Hospitals have spent millions of dollars on hiring thousands of temporary nurses to cover the strike, something Barreto, a 28-year-old from Queens, New York, said was "very disappointing".
"It's incredibly disheartening to have the hospitals be stalling on this because at the end of the day, striking is a last resort, and we want to be at the bedside. We want to be taking care of the patients," she said.
Mount Sinai has said the union is making "extreme economic demands", while a spokesperson for Montefiore said the union was making "reckless demands". The hospitals said union-registered nurses make an average of $165,000 a year at Montefiore, $162,000 at Mount Sinai, and $163,000 at NewYork-Presbyterian's Columbia University Irving medical center. Montefiore claimed the union's asks would raise the average to $220,000 in three years; Mount Sinai said the average there would reach $275,000.
Nurses say they have unmanageable workloads, and are asking for better security in the hospitals.
They also want better security measures in the workplace. The NYSNA has pointed to an incident in November when a man allegedly threatened to "shoot up" a Mount Sinai hospital before being killed by police. In another incident in early January, a man allegedly threatened staff with a sharp object before barricading himself in a Brooklyn hospital room. He was shot and killed by police.

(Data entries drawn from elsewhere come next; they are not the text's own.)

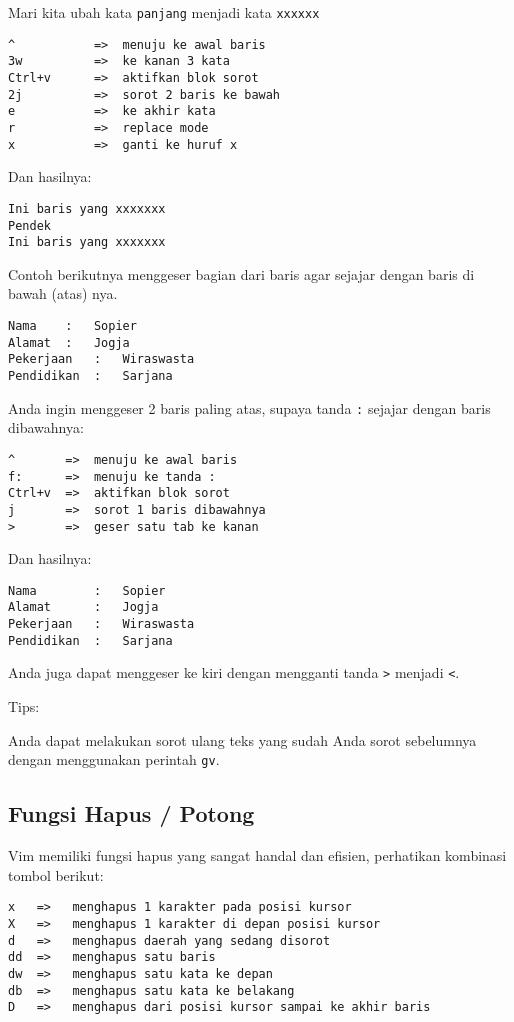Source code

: \documentclass{article}
\begin{document}
Mari kita ubah kata \verb=panjang= menjadi kata
\verb=xxxxxx=

\begin{verbatim}
^           =>  menuju ke awal baris
3w          =>  ke kanan 3 kata
Ctrl+v      =>  aktifkan blok sorot
2j          =>  sorot 2 baris ke bawah
e           =>  ke akhir kata
r           =>  replace mode
x           =>  ganti ke huruf x
\end{verbatim}

Dan hasilnya:

\begin{verbatim}
Ini baris yang xxxxxxx
Pendek
Ini baris yang xxxxxxx
\end{verbatim}

Contoh berikutnya menggeser bagian dari baris agar sejajar
dengan baris di bawah (atas) nya.

\begin{verbatim}
Nama    :   Sopier
Alamat  :   Jogja
Pekerjaan   :   Wiraswasta
Pendidikan  :   Sarjana
\end{verbatim}

Anda ingin menggeser 2 baris paling atas, supaya tanda
\verb=:= sejajar dengan baris dibawahnya:

\begin{verbatim}
^       =>  menuju ke awal baris
f:      =>  menuju ke tanda :
Ctrl+v  =>  aktifkan blok sorot
j       =>  sorot 1 baris dibawahnya
>       =>  geser satu tab ke kanan
\end{verbatim}

Dan hasilnya:

\begin{verbatim}
Nama        :   Sopier
Alamat      :   Jogja
Pekerjaan   :   Wiraswasta
Pendidikan  :   Sarjana
\end{verbatim}

Anda juga dapat menggeser ke kiri dengan mengganti tanda
\verb=>= menjadi \verb=<=.

Tips:

Anda dapat melakukan sorot ulang teks yang sudah Anda sorot
sebelumnya dengan menggunakan perintah \verb=gv=.

\subsection{Fungsi Hapus / Potong}

Vim memiliki fungsi hapus yang sangat handal dan efisien,
perhatikan kombinasi tombol berikut:

\begin{verbatim}
x   =>   menghapus 1 karakter pada posisi kursor
X   =>   menghapus 1 karakter di depan posisi kursor
d   =>   menghapus daerah yang sedang disorot
dd  =>   menghapus satu baris
dw  =>   menghapus satu kata ke depan
db  =>   menghapus satu kata ke belakang
D   =>   menghapus dari posisi kursor sampai ke akhir baris
\end{verbatim}
\end{document}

"I'm one of countless nurses who are struggling, exhausted and increasingly afraid to come to work - the main reason is the safety in our hospitals. It's not an exaggeration, it's a daily reality. We're on strike because of the lack of safety. We have staffing shortages, and we have increased unprecedented levels of workplace violence," said Aretha Morgan, a nurse at NewYork-Presbyterian who has been practising for 34 years.
"The hospitals are attempting to tarnish our reputation as a respected profession; they are trying to portray us as being unreasonable and demanding when in reality we are just fighting for safe staffing, safe environments and the basic resources required to protect our patients."
Morgan added: "They need to come to the table in good faith, and let's talk about it, and let us get this done."